**WHAT THE TASK ASKS**
What follows is a set of records; copy all of it exactly.
::::
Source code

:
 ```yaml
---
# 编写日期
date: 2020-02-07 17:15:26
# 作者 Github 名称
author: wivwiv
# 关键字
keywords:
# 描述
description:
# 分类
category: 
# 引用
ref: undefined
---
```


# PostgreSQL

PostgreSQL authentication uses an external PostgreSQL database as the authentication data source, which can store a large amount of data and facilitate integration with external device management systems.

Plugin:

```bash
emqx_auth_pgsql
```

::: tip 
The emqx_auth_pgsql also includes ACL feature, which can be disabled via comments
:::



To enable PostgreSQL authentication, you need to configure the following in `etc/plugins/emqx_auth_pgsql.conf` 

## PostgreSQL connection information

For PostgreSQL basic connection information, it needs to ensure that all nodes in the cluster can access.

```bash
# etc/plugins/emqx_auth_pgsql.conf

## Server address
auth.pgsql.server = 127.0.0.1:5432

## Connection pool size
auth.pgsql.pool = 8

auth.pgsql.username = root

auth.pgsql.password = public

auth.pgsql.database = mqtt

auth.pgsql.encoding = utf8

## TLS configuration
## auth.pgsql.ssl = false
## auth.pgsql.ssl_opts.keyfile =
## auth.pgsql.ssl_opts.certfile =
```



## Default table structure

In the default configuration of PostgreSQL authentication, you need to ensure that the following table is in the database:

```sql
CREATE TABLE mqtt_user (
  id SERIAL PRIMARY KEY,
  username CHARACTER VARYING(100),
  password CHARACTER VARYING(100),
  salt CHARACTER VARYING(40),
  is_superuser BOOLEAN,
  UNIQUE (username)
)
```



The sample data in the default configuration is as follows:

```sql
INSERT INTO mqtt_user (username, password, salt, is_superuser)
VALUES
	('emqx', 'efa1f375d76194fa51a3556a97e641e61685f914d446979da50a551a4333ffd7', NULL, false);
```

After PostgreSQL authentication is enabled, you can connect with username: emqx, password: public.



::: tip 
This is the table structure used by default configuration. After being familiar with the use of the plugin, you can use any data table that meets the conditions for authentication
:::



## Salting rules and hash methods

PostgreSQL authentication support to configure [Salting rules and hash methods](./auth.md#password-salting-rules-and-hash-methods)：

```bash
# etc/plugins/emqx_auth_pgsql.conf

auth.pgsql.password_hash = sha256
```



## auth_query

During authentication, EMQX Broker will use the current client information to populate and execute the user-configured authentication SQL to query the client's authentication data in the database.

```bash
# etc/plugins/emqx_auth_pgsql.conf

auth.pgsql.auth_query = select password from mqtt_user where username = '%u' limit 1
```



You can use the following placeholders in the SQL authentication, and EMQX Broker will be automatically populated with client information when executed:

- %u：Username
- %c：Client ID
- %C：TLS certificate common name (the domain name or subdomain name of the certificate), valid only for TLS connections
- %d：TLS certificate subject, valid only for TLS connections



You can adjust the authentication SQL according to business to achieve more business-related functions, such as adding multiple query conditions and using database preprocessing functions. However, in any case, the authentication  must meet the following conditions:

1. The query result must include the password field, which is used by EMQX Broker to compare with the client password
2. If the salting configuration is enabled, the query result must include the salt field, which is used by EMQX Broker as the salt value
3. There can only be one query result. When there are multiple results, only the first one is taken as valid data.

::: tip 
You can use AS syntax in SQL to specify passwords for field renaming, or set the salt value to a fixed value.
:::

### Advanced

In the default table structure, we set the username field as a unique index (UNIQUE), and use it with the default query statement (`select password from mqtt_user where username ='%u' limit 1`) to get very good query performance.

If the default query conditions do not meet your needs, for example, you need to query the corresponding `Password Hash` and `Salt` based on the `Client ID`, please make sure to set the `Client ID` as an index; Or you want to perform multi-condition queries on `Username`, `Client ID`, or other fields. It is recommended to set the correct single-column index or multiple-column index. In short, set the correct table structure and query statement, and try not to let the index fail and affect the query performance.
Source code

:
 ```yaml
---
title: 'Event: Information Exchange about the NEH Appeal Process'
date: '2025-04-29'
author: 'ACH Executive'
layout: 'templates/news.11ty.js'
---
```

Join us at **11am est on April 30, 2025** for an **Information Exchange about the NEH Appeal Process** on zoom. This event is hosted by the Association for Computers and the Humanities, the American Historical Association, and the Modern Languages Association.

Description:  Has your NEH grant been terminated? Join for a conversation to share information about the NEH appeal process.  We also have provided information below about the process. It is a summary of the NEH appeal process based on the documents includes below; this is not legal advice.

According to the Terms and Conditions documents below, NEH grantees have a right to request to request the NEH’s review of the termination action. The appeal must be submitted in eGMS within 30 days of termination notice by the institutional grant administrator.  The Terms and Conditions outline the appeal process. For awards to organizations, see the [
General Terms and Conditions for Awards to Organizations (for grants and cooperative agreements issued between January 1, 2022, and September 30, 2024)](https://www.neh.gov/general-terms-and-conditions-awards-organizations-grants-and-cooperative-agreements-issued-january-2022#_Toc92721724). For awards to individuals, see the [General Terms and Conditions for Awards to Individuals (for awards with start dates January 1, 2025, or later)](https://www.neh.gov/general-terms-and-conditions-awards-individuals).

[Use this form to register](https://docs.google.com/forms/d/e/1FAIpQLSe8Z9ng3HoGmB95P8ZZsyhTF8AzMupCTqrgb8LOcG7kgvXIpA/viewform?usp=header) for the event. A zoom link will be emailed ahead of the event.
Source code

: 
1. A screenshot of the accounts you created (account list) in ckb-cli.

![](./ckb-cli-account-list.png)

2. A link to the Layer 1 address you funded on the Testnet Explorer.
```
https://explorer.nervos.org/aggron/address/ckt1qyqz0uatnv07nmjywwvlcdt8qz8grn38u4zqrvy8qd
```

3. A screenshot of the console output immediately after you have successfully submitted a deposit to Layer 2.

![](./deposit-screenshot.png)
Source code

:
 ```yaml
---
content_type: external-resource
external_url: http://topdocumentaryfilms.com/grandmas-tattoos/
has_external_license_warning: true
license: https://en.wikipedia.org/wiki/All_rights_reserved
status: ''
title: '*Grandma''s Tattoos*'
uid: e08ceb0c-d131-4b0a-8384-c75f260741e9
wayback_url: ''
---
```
::::
**COMPLETED EXERCISE**
Source code

:
 ```yaml
---
# 编写日期
date: 2020-02-07 17:15:26
# 作者 Github 名称
author: wivwiv
# 关键字
keywords:
# 描述
description:
# 分类
category: 
# 引用
ref: undefined
---
```


# PostgreSQL

PostgreSQL authentication uses an external PostgreSQL database as the authentication data source, which can store a large amount of data and facilitate integration with external device management systems.

Plugin:

```bash
emqx_auth_pgsql
```

::: tip 
The emqx_auth_pgsql also includes ACL feature, which can be disabled via comments
:::



To enable PostgreSQL authentication, you need to configure the following in `etc/plugins/emqx_auth_pgsql.conf` 

## PostgreSQL connection information

For PostgreSQL basic connection information, it needs to ensure that all nodes in the cluster can access.

```bash
# etc/plugins/emqx_auth_pgsql.conf

## Server address
auth.pgsql.server = 127.0.0.1:5432

## Connection pool size
auth.pgsql.pool = 8

auth.pgsql.username = root

auth.pgsql.password = public

auth.pgsql.database = mqtt

auth.pgsql.encoding = utf8

## TLS configuration
## auth.pgsql.ssl = false
## auth.pgsql.ssl_opts.keyfile =
## auth.pgsql.ssl_opts.certfile =
```



## Default table structure

In the default configuration of PostgreSQL authentication, you need to ensure that the following table is in the database:

```sql
CREATE TABLE mqtt_user (
  id SERIAL PRIMARY KEY,
  username CHARACTER VARYING(100),
  password CHARACTER VARYING(100),
  salt CHARACTER VARYING(40),
  is_superuser BOOLEAN,
  UNIQUE (username)
)
```



The sample data in the default configuration is as follows:

```sql
INSERT INTO mqtt_user (username, password, salt, is_superuser)
VALUES
	('emqx', 'efa1f375d76194fa51a3556a97e641e61685f914d446979da50a551a4333ffd7', NULL, false);
```

After PostgreSQL authentication is enabled, you can connect with username: emqx, password: public.



::: tip 
This is the table structure used by default configuration. After being familiar with the use of the plugin, you can use any data table that meets the conditions for authentication
:::



## Salting rules and hash methods

PostgreSQL authentication support to configure [Salting rules and hash methods](./auth.md#password-salting-rules-and-hash-methods)：

```bash
# etc/plugins/emqx_auth_pgsql.conf

auth.pgsql.password_hash = sha256
```



## auth_query

During authentication, EMQX Broker will use the current client information to populate and execute the user-configured authentication SQL to query the client's authentication data in the database.

```bash
# etc/plugins/emqx_auth_pgsql.conf

auth.pgsql.auth_query = select password from mqtt_user where username = '%u' limit 1
```



You can use the following placeholders in the SQL authentication, and EMQX Broker will be automatically populated with client information when executed:

- %u：Username
- %c：Client ID
- %C：TLS certificate common name (the domain name or subdomain name of the certificate), valid only for TLS connections
- %d：TLS certificate subject, valid only for TLS connections



You can adjust the authentication SQL according to business to achieve more business-related functions, such as adding multiple query conditions and using database preprocessing functions. However, in any case, the authentication  must meet the following conditions:

1. The query result must include the password field, which is used by EMQX Broker to compare with the client password
2. If the salting configuration is enabled, the query result must include the salt field, which is used by EMQX Broker as the salt value
3. There can only be one query result. When there are multiple results, only the first one is taken as valid data.

::: tip 
You can use AS syntax in SQL to specify passwords for field renaming, or set the salt value to a fixed value.
:::

### Advanced

In the default table structure, we set the username field as a unique index (UNIQUE), and use it with the default query statement (`select password from mqtt_user where username ='%u' limit 1`) to get very good query performance.

If the default query conditions do not meet your needs, for example, you need to query the corresponding `Password Hash` and `Salt` based on the `Client ID`, please make sure to set the `Client ID` as an index; Or you want to perform multi-condition queries on `Username`, `Client ID`, or other fields. It is recommended to set the correct single-column index or multiple-column index. In short, set the correct table structure and query statement, and try not to let the index fail and affect the query performance.
Source code

:
 ```yaml
---
title: 'Event: Information Exchange about the NEH Appeal Process'
date: '2025-04-29'
author: 'ACH Executive'
layout: 'templates/news.11ty.js'
---
```

Join us at **11am est on April 30, 2025** for an **Information Exchange about the NEH Appeal Process** on zoom. This event is hosted by the Association for Computers and the Humanities, the American Historical Association, and the Modern Languages Association.

Description:  Has your NEH grant been terminated? Join for a conversation to share information about the NEH appeal process.  We also have provided information below about the process. It is a summary of the NEH appeal process based on the documents includes below; this is not legal advice.

According to the Terms and Conditions documents below, NEH grantees have a right to request to request the NEH’s review of the termination action. The appeal must be submitted in eGMS within 30 days of termination notice by the institutional grant administrator.  The Terms and Conditions outline the appeal process. For awards to organizations, see the [
General Terms and Conditions for Awards to Organizations (for grants and cooperative agreements issued between January 1, 2022, and September 30, 2024)](https://www.neh.gov/general-terms-and-conditions-awards-organizations-grants-and-cooperative-agreements-issued-january-2022#_Toc92721724). For awards to individuals, see the [General Terms and Conditions for Awards to Individuals (for awards with start dates January 1, 2025, or later)](https://www.neh.gov/general-terms-and-conditions-awards-individuals).

[Use this form to register](https://docs.google.com/forms/d/e/1FAIpQLSe8Z9ng3HoGmB95P8ZZsyhTF8AzMupCTqrgb8LOcG7kgvXIpA/viewform?usp=header) for the event. A zoom link will be emailed ahead of the event.
Source code

: 
1. A screenshot of the accounts you created (account list) in ckb-cli.

![](./ckb-cli-account-list.png)

2. A link to the Layer 1 address you funded on the Testnet Explorer.
```
https://explorer.nervos.org/aggron/address/ckt1qyqz0uatnv07nmjywwvlcdt8qz8grn38u4zqrvy8qd
```

3. A screenshot of the console output immediately after you have successfully submitted a deposit to Layer 2.

![](./deposit-screenshot.png)
Source code

:
 ```yaml
---
content_type: external-resource
external_url: http://topdocumentaryfilms.com/grandmas-tattoos/
has_external_license_warning: true
license: https://en.wikipedia.org/wiki/All_rights_reserved
status: ''
title: '*Grandma''s Tattoos*'
uid: e08ceb0c-d131-4b0a-8384-c75f260741e9
wayback_url: ''
---
```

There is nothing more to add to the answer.